After weeks of intelligence reports suggesting the reclusive dictatorship of Kim Jong Il was moving toward testing the arsenal that it claims to have developed, its Foreign Ministry confirmed its plans.
“The U.S. extreme threat of a nuclear war and sanctions and pressure compel the DPRK [Democratic People’s Republic of Korea] to conduct a nuclear test, an essential process for bolstering nuclear deterrent,” it said.
The regime in Pyongyang regularly claims that it is about to be attacked by America and has always said economic sanctions of the sort the Bush administration is bringing to bear amount to an act of war. In a sign that the test might not be as imminent as some have feared, it qualified the threat. “The DPRK will conduct a nuclear test in a condition where safety is firmly guaranteed,” it said, seeming to confirm suggestions that, while it may have enough plutonium or enriched uranium to build nuclear weapons, it may not yet have the full technical ability to “weaponize” them.
Nevertheless, the statement’s implication that a political decision had been taken caused consternation across Asia. Japan, where Shinzo Abe, a new, hawkish prime minister, took office last week, said the threat was “totally unforgivable” and that it would “react sternly.”
Mr. Abe wants to rewrite Japan’s constitution and to allow its defense forces to strike pre-emptively, a move largely prompted by its fears of North Korea’s military.
South Korea, which has done more than any other western-allied country to try to foster entente with North Korea, called an emergency meeting of its top security committee and increased its alert level. “This poses a grave threat to peace on the Korean peninsula,” its Unification Ministry said.
North Korea’s admission of its nuclear weapons program has been overshadowed by the arguments over Iran’s covert one, particularly while a series of six-party negotiations involving the two Koreas, America, China, Russia, and Japan were supposed to find a solution. But the six have not met for a year, following a North Korean boycott in protest at American attempts to block off its sources of foreign currency, believed to include counterfeit dollar notes and drugs.
The statement demonstrates the effect those sanctions are having. But recent visitors to North Korea report that the gradual infiltration of western goods and information in recent years has made more people aware of the gulf in living standards on the two sides of the Korean demilitarized zone — and that dissent is increasing.

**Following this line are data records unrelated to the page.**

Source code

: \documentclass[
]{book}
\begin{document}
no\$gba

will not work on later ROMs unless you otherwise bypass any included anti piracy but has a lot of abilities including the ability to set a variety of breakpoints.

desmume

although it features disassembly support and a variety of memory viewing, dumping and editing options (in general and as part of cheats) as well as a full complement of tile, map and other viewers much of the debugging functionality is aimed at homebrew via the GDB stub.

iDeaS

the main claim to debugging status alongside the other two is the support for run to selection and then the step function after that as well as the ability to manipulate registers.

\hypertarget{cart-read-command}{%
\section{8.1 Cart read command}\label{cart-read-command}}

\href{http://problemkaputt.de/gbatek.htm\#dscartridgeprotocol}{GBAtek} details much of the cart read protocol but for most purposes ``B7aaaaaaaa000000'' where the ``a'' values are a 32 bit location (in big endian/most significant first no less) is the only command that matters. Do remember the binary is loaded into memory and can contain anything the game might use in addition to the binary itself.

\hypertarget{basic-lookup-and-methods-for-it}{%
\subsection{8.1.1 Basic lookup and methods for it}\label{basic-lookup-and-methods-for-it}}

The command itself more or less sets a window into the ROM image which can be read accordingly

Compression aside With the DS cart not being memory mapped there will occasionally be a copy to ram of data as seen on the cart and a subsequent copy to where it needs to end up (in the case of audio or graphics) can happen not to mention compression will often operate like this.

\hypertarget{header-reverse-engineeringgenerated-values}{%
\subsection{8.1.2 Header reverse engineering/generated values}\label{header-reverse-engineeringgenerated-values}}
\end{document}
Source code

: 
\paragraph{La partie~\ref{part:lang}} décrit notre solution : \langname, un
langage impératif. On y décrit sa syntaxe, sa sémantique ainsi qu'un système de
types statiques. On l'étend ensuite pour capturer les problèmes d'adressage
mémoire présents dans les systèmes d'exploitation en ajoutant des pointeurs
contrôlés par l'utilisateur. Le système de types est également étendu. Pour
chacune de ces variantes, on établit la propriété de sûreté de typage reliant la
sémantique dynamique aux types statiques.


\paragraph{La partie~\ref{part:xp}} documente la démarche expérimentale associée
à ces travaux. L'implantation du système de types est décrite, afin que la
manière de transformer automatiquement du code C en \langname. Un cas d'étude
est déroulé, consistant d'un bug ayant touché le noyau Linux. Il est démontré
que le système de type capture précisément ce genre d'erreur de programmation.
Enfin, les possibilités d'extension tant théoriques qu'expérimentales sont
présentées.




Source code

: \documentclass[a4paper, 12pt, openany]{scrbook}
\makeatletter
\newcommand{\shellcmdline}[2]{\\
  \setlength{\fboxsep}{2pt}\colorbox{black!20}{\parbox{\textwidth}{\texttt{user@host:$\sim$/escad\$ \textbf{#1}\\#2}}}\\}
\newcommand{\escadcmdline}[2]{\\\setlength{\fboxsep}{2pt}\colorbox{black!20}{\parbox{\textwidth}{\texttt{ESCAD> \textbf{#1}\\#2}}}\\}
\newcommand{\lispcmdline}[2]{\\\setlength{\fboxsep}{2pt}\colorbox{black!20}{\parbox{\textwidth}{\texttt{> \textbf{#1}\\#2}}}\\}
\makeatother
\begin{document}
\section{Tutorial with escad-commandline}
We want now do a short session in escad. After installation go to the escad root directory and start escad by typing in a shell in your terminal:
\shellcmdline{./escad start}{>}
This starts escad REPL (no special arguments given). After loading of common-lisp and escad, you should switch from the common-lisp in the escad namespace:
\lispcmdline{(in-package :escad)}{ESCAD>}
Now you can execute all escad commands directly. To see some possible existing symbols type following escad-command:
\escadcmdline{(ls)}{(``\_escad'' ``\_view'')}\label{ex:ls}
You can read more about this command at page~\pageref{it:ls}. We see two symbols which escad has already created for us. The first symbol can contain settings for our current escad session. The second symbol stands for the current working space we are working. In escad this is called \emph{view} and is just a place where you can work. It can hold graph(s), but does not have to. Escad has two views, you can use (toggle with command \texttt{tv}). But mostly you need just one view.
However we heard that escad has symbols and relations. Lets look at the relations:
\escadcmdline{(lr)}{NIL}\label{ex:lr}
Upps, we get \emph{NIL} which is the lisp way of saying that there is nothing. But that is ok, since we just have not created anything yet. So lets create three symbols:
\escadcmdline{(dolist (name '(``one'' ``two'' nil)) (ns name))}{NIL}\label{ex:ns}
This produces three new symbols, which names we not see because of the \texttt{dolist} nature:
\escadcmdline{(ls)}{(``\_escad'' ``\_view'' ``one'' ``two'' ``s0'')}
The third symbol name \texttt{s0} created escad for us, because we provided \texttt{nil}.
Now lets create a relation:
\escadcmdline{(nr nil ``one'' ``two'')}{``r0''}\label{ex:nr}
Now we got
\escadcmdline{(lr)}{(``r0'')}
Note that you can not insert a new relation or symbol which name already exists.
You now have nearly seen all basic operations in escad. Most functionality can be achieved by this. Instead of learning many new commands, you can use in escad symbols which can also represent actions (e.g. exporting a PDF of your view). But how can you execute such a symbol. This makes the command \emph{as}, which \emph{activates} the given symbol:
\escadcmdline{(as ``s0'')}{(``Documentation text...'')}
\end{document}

Attention has focused on China’s role as North Korea’s historic ally. The Beijing leadership is said to be frustrated at both the North’s nuclear provocations and its wider refusal to follow China’s lead in reforming its bankrupt economy. Although China continues to prop up Mr. Kim’s rule by providing the bulk of the country’s energy supplies as well as food aid, it also co-operated with America in freezing suspected North Korean bank accounts.
Some analysts believe that Beijing has contingency plans to send in the People’s Liberation Army to “stabilize” the country in the event of — or to prevent — a breakdown of Mr. Kim’s regime, preferring to oversee its own sort of reform rather than allow social collapse or a reunification of the two Koreas under America’s security umbrella.
A professor of international relations at People’s University in Beijing, Shi Yinhong, said the North’s statement did not mean that a test was about to happen but did suggest hard-liners were increasingly holding sway in Pyongyang. “The situation is really dangerous,” he said.